En outre, l’employeur ayant averti ses salariés des moyens de contrôle de la correspondance électronique, ne peut que prendre connaissance des courriers électroniques professionnels.
Le fait pour les salariés qui ont fautivement détourné l’usage des messageries électroniques professionnelles à un usage privé, ne peut en aucun cas autoriser son employeur à prendre connaissance des messages privés. Il peut tout au plus constituer un motif légitime de licenciement sans que le contenu puisse en être dévoilé.
En pratique, un salarié qui utilise sa messagerie électronique pour l’échange de messages personnels peut être sanctionné sur le simple fait d’avoir détourné sa messagerie électronique mais pas sur le contenu de ce mail.
Il est difficile toutefois, à la simple vue du nom du correspondant de déterminer si le courrier figurant dans la messagerie électronique constitue une correspondance privée, sans en connaître le contenu.

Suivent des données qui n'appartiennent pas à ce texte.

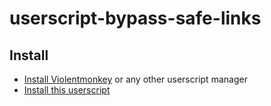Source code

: # userscript-bypass-safe-links

## Install
* [Install Violentmonkey](https://violentmonkey.github.io/get-it/) or any other userscript manager
* [Install this userscript](/bypass-safe-links.user.js?raw=1)
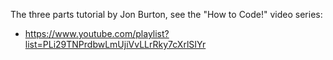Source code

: 
The three parts tutorial by Jon Burton, see the "How to Code!" video series:

- <https://www.youtube.com/playlist?list=PLi29TNPrdbwLmUjiVvLLrRky7cXrlSIYr>
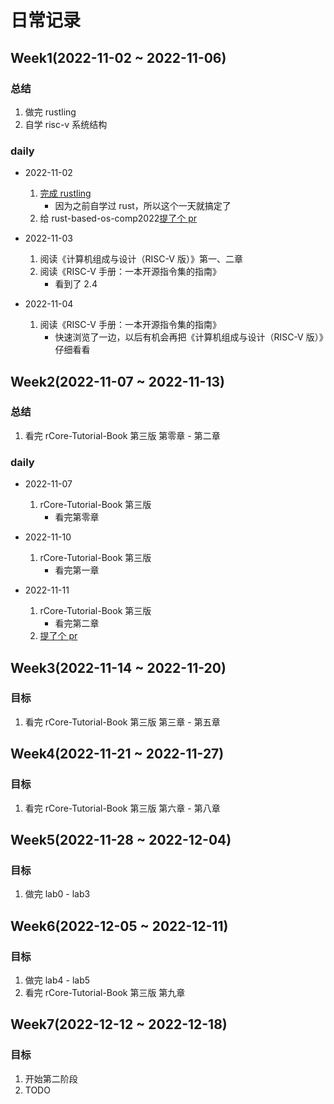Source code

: # 日常记录

## Week1(2022-11-02 ~ 2022-11-06)

### 总结

1. 做完 rustling
1. 自学 risc-v 系统结构

### daily

- 2022-11-02

  1. [完成 rustling](https://github.com/LearningOS/learn_rust_rustlings-liangyongrui/actions/runs/3377805086/jobs/5607187663)
     - 因为之前自学过 rust，所以这个一天就搞定了
  1. 给 rust-based-os-comp2022[提了个 pr](https://github.com/LearningOS/rust-based-os-comp2022/pull/138)

- 2022-11-03

  1. 阅读《计算机组成与设计（RISC-V 版）》第一、二章
  1. 阅读《RISC-V 手册：一本开源指令集的指南》
     - 看到了 2.4

- 2022-11-04

  1. 阅读《RISC-V 手册：一本开源指令集的指南》
     - 快速浏览了一边，以后有机会再把《计算机组成与设计（RISC-V 版）》仔细看看

## Week2(2022-11-07 ~ 2022-11-13)

### 总结

1. 看完 rCore-Tutorial-Book 第三版 第零章 - 第二章

### daily

- 2022-11-07

  1. rCore-Tutorial-Book 第三版
     - 看完第零章

- 2022-11-10

  1. rCore-Tutorial-Book 第三版
     - 看完第一章

- 2022-11-11
  1. rCore-Tutorial-Book 第三版
     - 看完第二章
  1. [提了个 pr](https://github.com/rcore-os/rCore-Tutorial-Book-v3/pull/152)

## Week3(2022-11-14 ~ 2022-11-20)

### 目标

1. 看完 rCore-Tutorial-Book 第三版 第三章 - 第五章

## Week4(2022-11-21 ~ 2022-11-27)

### 目标

1. 看完 rCore-Tutorial-Book 第三版 第六章 - 第八章

## Week5(2022-11-28 ~ 2022-12-04)

### 目标

1. 做完 lab0 - lab3

## Week6(2022-12-05 ~ 2022-12-11)

### 目标

1. 做完 lab4 - lab5
1. 看完 rCore-Tutorial-Book 第三版 第九章

## Week7(2022-12-12 ~ 2022-12-18)

### 目标

1. 开始第二阶段
1. TODO
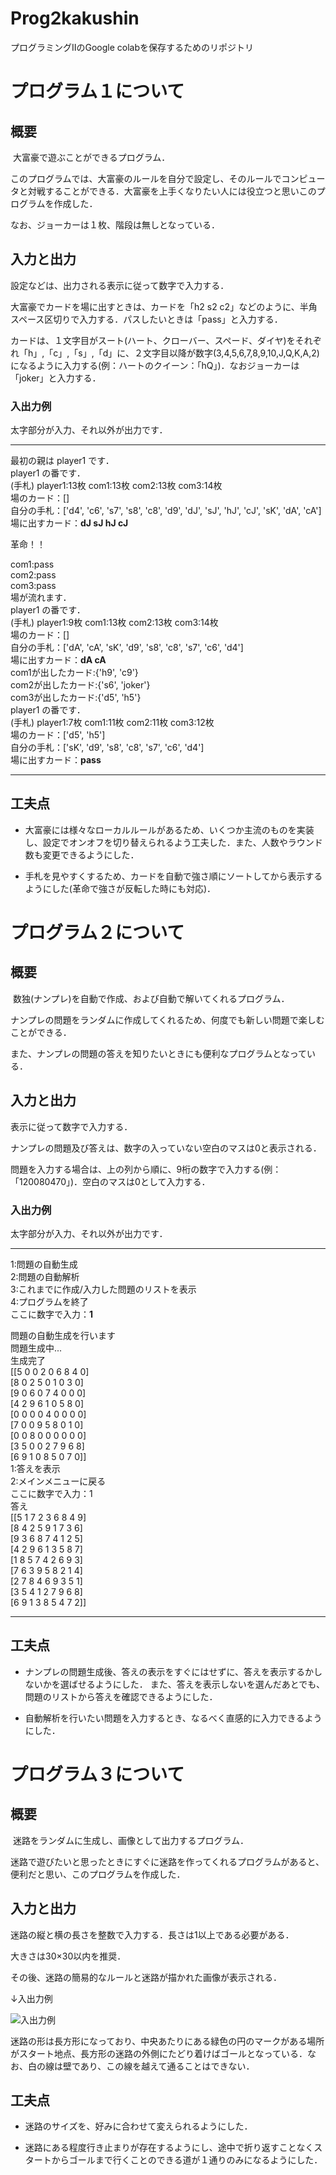 # Prog2kakushin
プログラミングⅡのGoogle colabを保存するためのリポジトリ
# プログラム１について
## 概要
&nbsp;大富豪で遊ぶことができるプログラム．

このプログラムでは、大富豪のルールを自分で設定し、そのルールでコンピュータと対戦することができる．大富豪を上手くなりたい人には役立つと思いこのプログラムを作成した．

なお、ジョーカーは１枚、階段は無しとなっている．

## 入力と出力
設定などは、出力される表示に従って数字で入力する．

大富豪でカードを場に出すときは、カードを「h2 s2 c2」などのように、半角スペース区切りで入力する．パスしたいときは「pass」と入力する．

カードは、１文字目がスート(ハート、クローバー、スペード、ダイヤ)をそれぞれ「h」,「c」,「s」,「d」に、２文字目以降が数字(3,4,5,6,7,8,9,10,J,Q,K,A,2)になるように入力する(例：ハートのクイーン：「hQ」)．なおジョーカーは「joker」と入力する．

### 入出力例
太字部分が入力、それ以外が出力です．
* * *
最初の親は player1 です．<br>
player1 の番です．<br>
(手札) player1:13枚 com1:13枚 com2:13枚 com3:14枚 <br>
場のカード：[]<br>
自分の手札：['d4', 'c6', 's7', 's8', 'c8', 'd9', 'dJ', 'sJ', 'hJ', 'cJ', 'sK', 'dA', 'cA']<br>
場に出すカード：**dJ sJ hJ cJ**<br>

革命！！

com1:pass<br>
com2:pass<br>
com3:pass<br>
場が流れます．<br>
player1 の番です．<br>
(手札) player1:9枚 com1:13枚 com2:13枚 com3:14枚 <br>
場のカード：[]<br>
自分の手札：['dA', 'cA', 'sK', 'd9', 's8', 'c8', 's7', 'c6', 'd4']<br>
場に出すカード：**dA cA**<br>
com1が出したカード:{'h9', 'c9'}<br>
com2が出したカード:{'s6', 'joker'}<br>
com3が出したカード:{'d5', 'h5'}<br>
player1 の番です．<br>
(手札) player1:7枚 com1:11枚 com2:11枚 com3:12枚<br> 
場のカード：['d5', 'h5']<br>
自分の手札：['sK', 'd9', 's8', 'c8', 's7', 'c6', 'd4']<br>
場に出すカード：**pass**<br>
* * *

## 工夫点
- 大富豪には様々なローカルルールがあるため、いくつか主流のものを実装し、設定でオンオフを切り替えられるよう工夫した．また、人数やラウンド数も変更できるようにした．

- 手札を見やすくするため、カードを自動で強さ順にソートしてから表示するようにした(革命で強さが反転した時にも対応)．
# プログラム２について
## 概要
&nbsp;数独(ナンプレ)を自動で作成、および自動で解いてくれるプログラム．

ナンプレの問題をランダムに作成してくれるため、何度でも新しい問題で楽しむことができる．

また、ナンプレの問題の答えを知りたいときにも便利なプログラムとなっている．
## 入力と出力
表示に従って数字で入力する．

ナンプレの問題及び答えは、数字の入っていない空白のマスは0と表示される．

問題を入力する場合は、上の列から順に、9桁の数字で入力する(例：「120080470」)．空白のマスは0として入力する．

### 入出力例
太字部分が入力、それ以外が出力です．
* * *
1:問題の自動生成<br>
2:問題の自動解析<br>
3:これまでに作成/入力した問題のリストを表示<br>
4:プログラムを終了<br>
ここに数字で入力：**1**<br>

問題の自動生成を行います<br>
問題生成中...<br>
生成完了<br>
[[5 0 0 2 0 6 8 4 0]<br>
 [8 0 2 5 0 1 0 3 0]<br>
 [9 0 6 0 7 4 0 0 0]<br>
 [4 2 9 6 1 0 5 8 0]<br>
 [0 0 0 0 4 0 0 0 0]<br>
 [7 0 0 9 5 8 0 1 0]<br>
 [0 0 8 0 0 0 0 0 0]<br>
 [3 5 0 0 2 7 9 6 8]<br>
 [6 9 1 0 8 5 0 7 0]]<br>
1:答えを表示<br>
2:メインメニューに戻る<br>
ここに数字で入力：1<br>
 答え<br>
[[5 1 7 2 3 6 8 4 9]<br>
 [8 4 2 5 9 1 7 3 6]<br>
 [9 3 6 8 7 4 1 2 5]<br>
 [4 2 9 6 1 3 5 8 7]<br>
 [1 8 5 7 4 2 6 9 3]<br>
 [7 6 3 9 5 8 2 1 4]<br>
 [2 7 8 4 6 9 3 5 1]<br>
 [3 5 4 1 2 7 9 6 8]<br>
 [6 9 1 3 8 5 4 7 2]]<br>
* * *

## 工夫点
- ナンプレの問題生成後、答えの表示をすぐにはせずに、答えを表示するかしないかを選ばせるようにした．
  また、答えを表示しないを選んだあとでも、問題のリストから答えを確認できるようにした．

- 自動解析を行いたい問題を入力するとき、なるべく直感的に入力できるようにした．
# プログラム３について
## 概要
&nbsp;迷路をランダムに生成し、画像として出力するプログラム．

迷路で遊びたいと思ったときにすぐに迷路を作ってくれるプログラムがあると、便利だと思い、このプログラムを作成した．
## 入力と出力
迷路の縦と横の長さを整数で入力する．長さは1以上である必要がある．

大きさは30×30以内を推奨．

その後、迷路の簡易的なルールと迷路が描かれた画像が表示される．

↓入出力例

![入出力例](images/work3_example.png)

迷路の形は長方形になっており、中央あたりにある緑色の円のマークがある場所がスタート地点、長方形の迷路の外側にたどり着けばゴールとなっている．なお、白の線は壁であり、この線を越えて通ることはできない．
## 工夫点
- 迷路のサイズを、好みに合わせて変えられるようにした．

- 迷路にある程度行き止まりが存在するようにし、途中で折り返すことなくスタートからゴールまで行くことのできる道が１通りのみになるようにした．
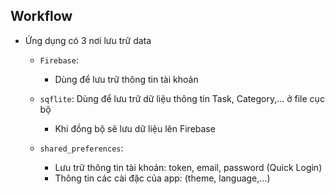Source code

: ## Workflow

- Ứng dụng có 3 nơi lưu trữ data

  - `Firebase`:

    - Dùng để lưu trữ thông tin tài khoản

  - `sqflite`: Dùng để lưu trữ dữ liệu thông tin Task, Category,... ở file cục bộ

    - Khi đồng bộ sẽ lưu dữ liệu lên Firebase

  - `shared_preferences`:
    - Lưu trữ thông tin tài khoản: token, email, password (Quick Login)
    - Thông tin các cài đặc của app: (theme, language,...)

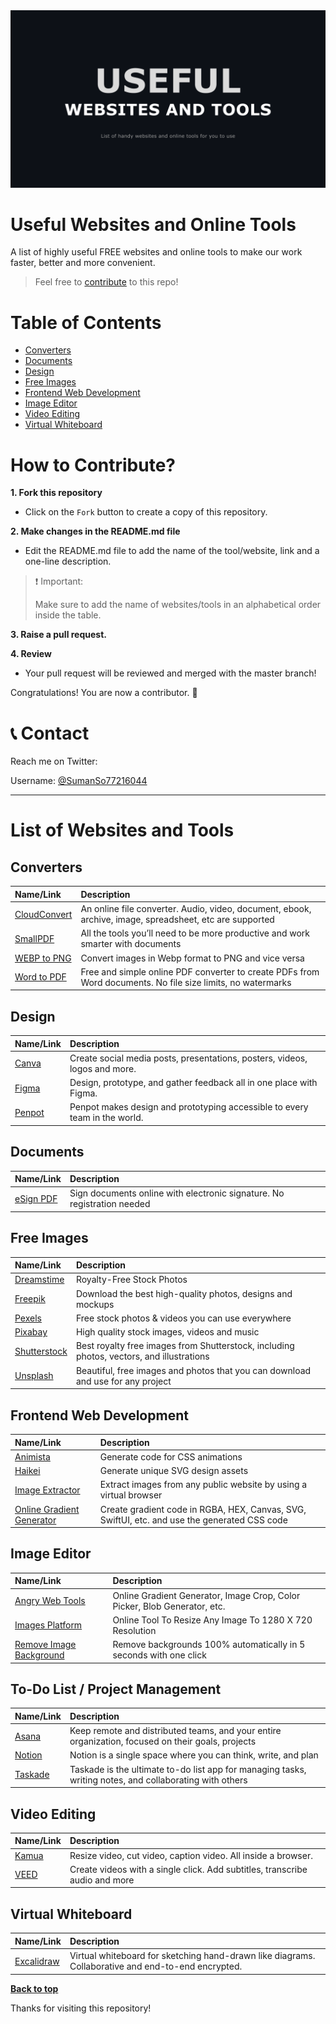 <img src="./assets/useful-websites-and-tools-banner.png">

# Useful Websites and Online Tools

A list of highly useful FREE websites and online tools to make our work faster, better and more convenient.

> Feel free to [contribute](#how-to-contribute) to this repo!

# Table of Contents

  - [Converters](#converters)
  - [Documents](#documents)
  - [Design](#design)
  - [Free Images](#free-images)
  - [Frontend Web Development](#frontend-web-development)
  - [Image Editor](#image-editor)
  - [Video Editing](#video-editing)
  - [Virtual Whiteboard](#virtual-whiteboard)

# How to Contribute?

**1. Fork this repository**

- Click on the <code>Fork</code> button to create a copy of this repository.

**2. Make changes in the README.md file**

- Edit the README.md file to add the name of the tool/website, link and a one-line description.

> :exclamation: Important: 
> 
> Make sure to add the name of websites/tools in an alphabetical order inside the table.

**3. Raise a pull request.**

**4. Review** 

- Your pull request will be reviewed and merged with the master branch!

Congratulations! You are now a contributor. :raised_hands:

# :telephone_receiver: Contact

Reach me on Twitter: 

Username: [@SumanSo77216044](https://twitter.com/SumanSo77216044)

---

# List of Websites and Tools

## Converters

| Name/Link | Description |
|:---|:---|
| [CloudConvert](https://cloudconvert.com/) | An online file converter. Audio, video, document, ebook, archive, image, spreadsheet, etc are supported |
| [SmallPDF](https://smallpdf.com/) | All the tools you’ll need to be more productive and work smarter with documents |
| [WEBP to PNG](https://cloudconvert.com/webp-to-png) | Convert images in Webp format to PNG and vice versa |
| [Word to PDF](https://smallpdf.com/word-to-pdf) | Free and simple online PDF converter to create PDFs from Word documents. No file size limits, no watermarks |

## Design

| Name/Link | Description |
|:---|:---|
| [Canva](https://www.canva.com/) | Create social media posts, presentations, posters, videos, logos and more. |
| [Figma](https://www.figma.com/) | Design, prototype, and gather feedback all in one place with Figma. |
| [Penpot](https://penpot.app/) | Penpot makes design and prototyping accessible to every team in the world. |

## Documents

| Name/Link | Description |
|:---|:---|
| [eSign PDF](https://smallpdf.com/sign-pdf) | Sign documents online with electronic signature. No registration needed |

## Free Images

| Name/Link | Description |
|:---|:---|
| [Dreamstime](https://www.dreamstime.com/) | Royalty-Free Stock Photos |
| [Freepik](https://www.freepik.com/) | Download the best high-quality photos, designs and mockups |
| [Pexels](https://www.pexels.com/) | Free stock photos & videos you can use everywhere  |
| [Pixabay](https://pixabay.com/) | High quality stock images, videos and music |
| [Shutterstock](https://www.shutterstock.com/) | Best royalty free images from Shutterstock, including photos, vectors, and illustrations |
| [Unsplash](https://unsplash.com/) | Beautiful, free images and photos that you can download and use for any project |

## Frontend Web Development

| Name/Link | Description |
|:---|:---|
| [Animista](https://animista.net/) | Generate code for CSS animations |
| [Haikei](https://haikei.app/) | Generate unique SVG design assets |
| [Image Extractor](https://extract.pics/) | Extract images from any public website by using a virtual browser |
| [Online Gradient Generator](https://angrytools.com/gradient/) | Create gradient code in RGBA, HEX, Canvas, SVG, SwiftUI, etc. and use the generated CSS code |

## Image Editor

| Name/Link | Description |
|:---|:---|
| [Angry Web Tools](https://angrytools.com/) | Online Gradient Generator, Image Crop, Color Picker, Blob Generator, etc. |
| [Images Platform](https://www.imagesplatform.com/post/online-tool-to-resize-any-image-to-1280-x-720-resolution-rxJmd) | Online Tool To Resize Any Image To 1280 X 720 Resolution |
| [Remove Image Background](https://www.remove.bg/) | Remove backgrounds 100% automatically in 5 seconds with one click |

## To-Do List / Project Management

| Name/Link | Description |
|:---|:---|
| [Asana](https://asana.com/) | Keep remote and distributed teams, and your entire organization, focused on their goals, projects |
| [Notion](https://www.notion.so/) | Notion is a single space where you can think, write, and plan |
| [Taskade](https://www.taskade.com/) | Taskade is the ultimate to-do list app for managing tasks, writing notes, and collaborating with others |

## Video Editing

| Name/Link | Description |
|:---|:---|
| [Kamua](https://kamua.com/) | Resize video, cut video, caption video. All inside a browser. |
| [VEED](https://www.veed.io/) | Create videos with a single click. Add subtitles, transcribe audio and more |

## Virtual Whiteboard

| Name/Link | Description |
|:---|:---|
| [Excalidraw](https://excalidraw.com/) | Virtual whiteboard for sketching hand-drawn like diagrams. Collaborative and end-to-end encrypted. |

**[Back to top](#table-of-contents)**

Thanks for visiting this repository!

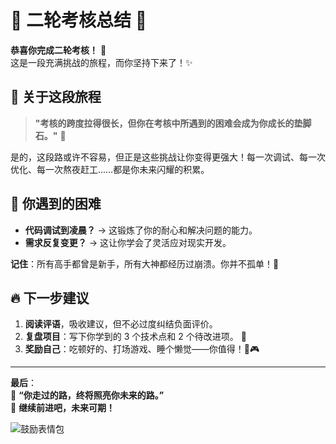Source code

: # 🚀 二轮考核总结  🌟

**恭喜你完成二轮考核！** 🎉  
这是一段充满挑战的旅程，而你坚持下来了！✨

## 🌱 关于这段旅程

> **"考核的跨度拉得很长，但你在考核中所遇到的困难会成为你成长的垫脚石。"** 💪

是的，这段路或许不容易，但正是这些挑战让你变得更强大！每一次调试、每一次优化、每一次熬夜赶工……都是你未来闪耀的积累。

## 🧗 你遇到的困难

- **代码调试到凌晨？** → 这锻炼了你的耐心和解决问题的能力。
- **需求反复变更？** → 这让你学会了灵活应对现实开发。

**记住**：所有高手都曾是新手，所有大神都经历过崩溃。你并不孤单！🤝

## 🔥 下一步建议

1. **阅读评语**，吸收建议，但不必过度纠结负面评价。
2. **复盘项目**：写下你学到的 3 个技术点和 2 个待改进项。 📖
3. **奖励自己**：吃顿好的、打场游戏、睡个懒觉——你值得！🍔🎮

---

**最后**：  
🌻 **“你走过的路，终将照亮你未来的路。”**  
🚀 **继续前进吧，未来可期！**

![鼓励表情包](https://media.giphy.com/media/XreQmk7ETCak0/giphy.gif)  
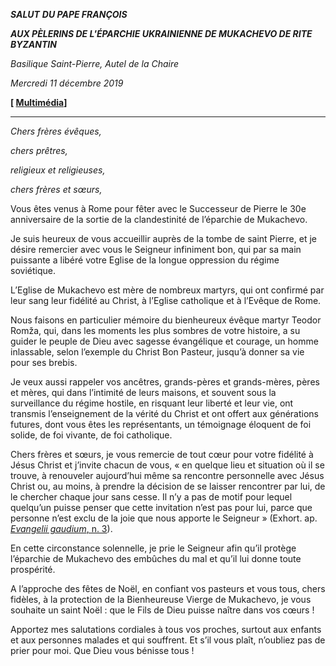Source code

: ***SALUT*** ***DU PAPE FRANÇOIS***

***AUX PÈLERINS DE L'ÉPARCHIE UKRAINIENNE DE MUKACHEVO DE RITE BYZANTIN***

*Basilique Saint-Pierre, Autel de la Chaire*

*Mercredi 11 décembre 2019*

**[ [Multimédia](http://w2.vatican.va/content/francesco/fr/events/event.dir.html/content/vaticanevents/fr/2019/12/11/eparchia-mukachevo.html)]**

* * *

*Chers frères évêques,*

*chers prêtres,*

*religieux et religieuses,*

*chers frères et sœurs,*

Vous êtes venus à Rome pour fêter avec le Successeur de Pierre le 30e anniversaire de la sortie de la clandestinité de l’éparchie de Mukachevo.

Je suis heureux de vous accueillir auprès de la tombe de saint Pierre, et je désire remercier avec vous le Seigneur infiniment bon, qui par sa main puissante a libéré votre Eglise de la longue oppression du régime soviétique.

L’Eglise de Mukachevo est mère de nombreux martyrs, qui ont confirmé par leur sang leur fidélité au Christ, à l’Eglise catholique et à l’Evêque de Rome.

Nous faisons en particulier mémoire du bienheureux évêque martyr Teodor Romža, qui, dans les moments les plus sombres de votre histoire, a su guider le peuple de Dieu avec sagesse évangélique et courage, un homme inlassable, selon l’exemple du Christ Bon Pasteur, jusqu’à donner sa vie pour ses brebis.

Je veux aussi rappeler vos ancêtres, grands-pères et grands-mères, pères et mères, qui dans l’intimité de leurs maisons, et souvent sous la surveillance du régime hostile, en risquant leur liberté et leur vie, ont transmis l’enseignement de la vérité du Christ et ont offert aux générations futures, dont vous êtes les représentants, un témoignage éloquent de foi solide, de foi vivante, de foi catholique.

Chers frères et sœurs, je vous remercie de tout cœur pour votre fidélité à Jésus Christ et j’invite chacun de vous, « en quelque lieu et situation où il se trouve, à renouveler aujourd’hui même sa rencontre personnelle avec Jésus Christ ou, au moins, à prendre la décision de se laisser rencontrer par lui, de le chercher chaque jour sans cesse. Il n’y a pas de motif pour lequel quelqu’un puisse penser que cette invitation n’est pas pour lui, parce que personne n’est exclu de la joie que nous apporte le Seigneur » (Exhort. ap. [*Evangelii gaudium*, n. 3](http://www.vatican.va/content/francesco/fr/apost_exhortations/documents/papa-francesco_esortazione-ap_20131124_evangelii-gaudium.html#1._Une_joie_qui_se_renouvelle_et_se_communique)).

En cette circonstance solennelle, je prie le Seigneur afin qu’il protège l’éparchie de Mukachevo des embûches du mal et qu’il lui donne toute prospérité.

A l’approche des fêtes de Noël, en confiant vos pasteurs et vous tous, chers fidèles, à la protection de la Bienheureuse Vierge de Mukachevo, je vous souhaite un saint Noël : que le Fils de Dieu puisse naître dans vos cœurs !

Apportez mes salutations cordiales à tous vos proches, surtout aux enfants et aux personnes malades et qui souffrent. Et s’il vous plaît, n’oubliez pas de prier pour moi. Que Dieu vous bénisse tous !
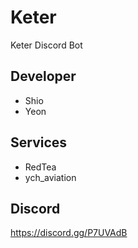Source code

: # Keter
Keter Discord Bot
## Developer
- Shio
- Yeon

## Services
- RedTea
- ych_aviation  

## Discord
https://discord.gg/P7UVAdB
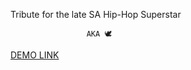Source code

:Tribute for the late SA Hip-Hop Superstar 

                     AKA 🕊

<a href="https://theodorah-lab.github.io/AKA-Tribute/" target="_blank">DEMO LINK</a>

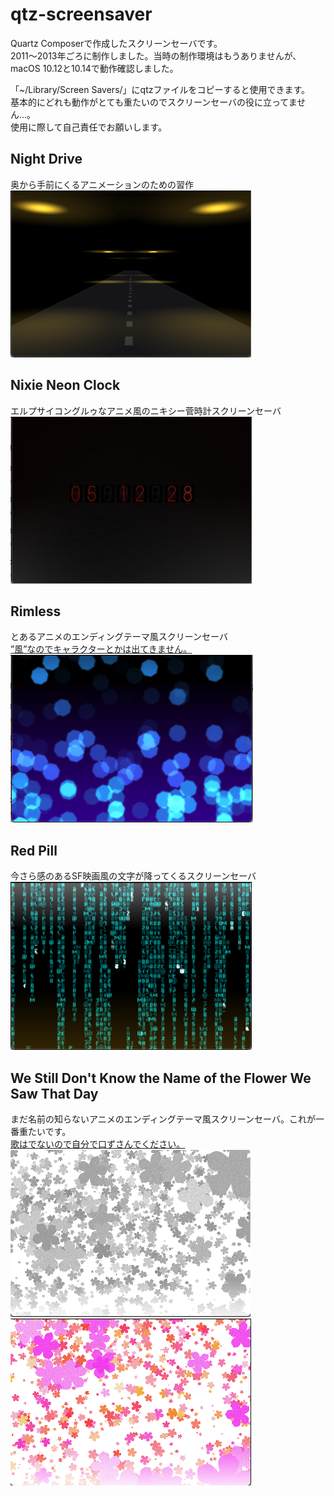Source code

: # qtz-screensaver
Quartz Composerで作成したスクリーンセーバです。<br>
 2011〜2013年ごろに制作しました。当時の制作環境はもうありませんが、macOS 10.12と10.14で動作確認しました。<br> 
 
「~/Library/Screen Savers/」にqtzファイルをコピーすると使用できます。<br>
基本的にどれも動作がとても重たいのでスクリーンセーバの役に立ってません...。<br>
使用に際して自己責任でお願いします。

## Night Drive
奥から手前にくるアニメーションのための習作<br>
<img src="/img/Night_Drive.png">

## Nixie Neon Clock
エルプサイコングルゥなアニメ風のニキシー菅時計スクリーンセーバ<br>
<img src="/img/Nixie_Neon_Clock.png">

## Rimless
とあるアニメのエンディングテーマ風スクリーンセーバ<br>
[”風”なのでキャラクターとかは出てきません。](https://www.youtube.com/results?search_query=Rimless+IKU)<br>
<img src="/img/Rimless.png">

## Red Pill
今さら感のあるSF映画風の文字が降ってくるスクリーンセーバ<br>
<img src="/img/Red_Pill.png">

## We Still Don't Know the Name of the Flower We Saw That Day
まだ名前の知らないアニメのエンディングテーマ風スクリーンセーバ。これが一番重たいです。<br>
[歌はでないので自分で口ずさんでください。](https://www.youtube.com/results?search_query=secret+base+〜君がくれたもの〜%2810+years+after+Ver.%29)<br>
<img src="/img/the_Flower.png">
<img src="/img/the_Flower_2.png">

Dans l’avis du 25 mai 2018, la CNIL a énoncé plusieurs limites au contrôle exercé par l’employeur sur l’activité numérique de son employé. Elle a ainsi jugé excessif le fait de recevoir tous les messages écrits ou reçus par l’employé en copie automatique. La CNIL a rappelé l’interdiction pour les employeurs de consulter les messages privés des employés même ceux contenus sur sa messagerie professionnelle.
Elle a indiqué que pour protéger ces messages privés il devait être identifié comme tel. Ainsi pour bénéficier de cette protection il faudrait dans leur objet rajouter la mention “Personnel” ou “privé” par exemple. Il est également possible de les stocker dans un répertoire intitulé “Personnel” ou “Privé”. Cette protection est levée si une enquête est en cours ou si un juge donne l’autorisation d’accéder à ses messages.
La CNIL a aussi fait savoir que l’employé n’était pas obligé de communiquer ses mots de passe et ses identifiants à l’employeur. Cependant si l’employé détient des informations essentielles pour la poursuite de l’activité de l’entreprise alors l’employeur est en droit de lui demander de communiquer les informations permettant d’y accéder notamment ses identifiants et son mot de passe.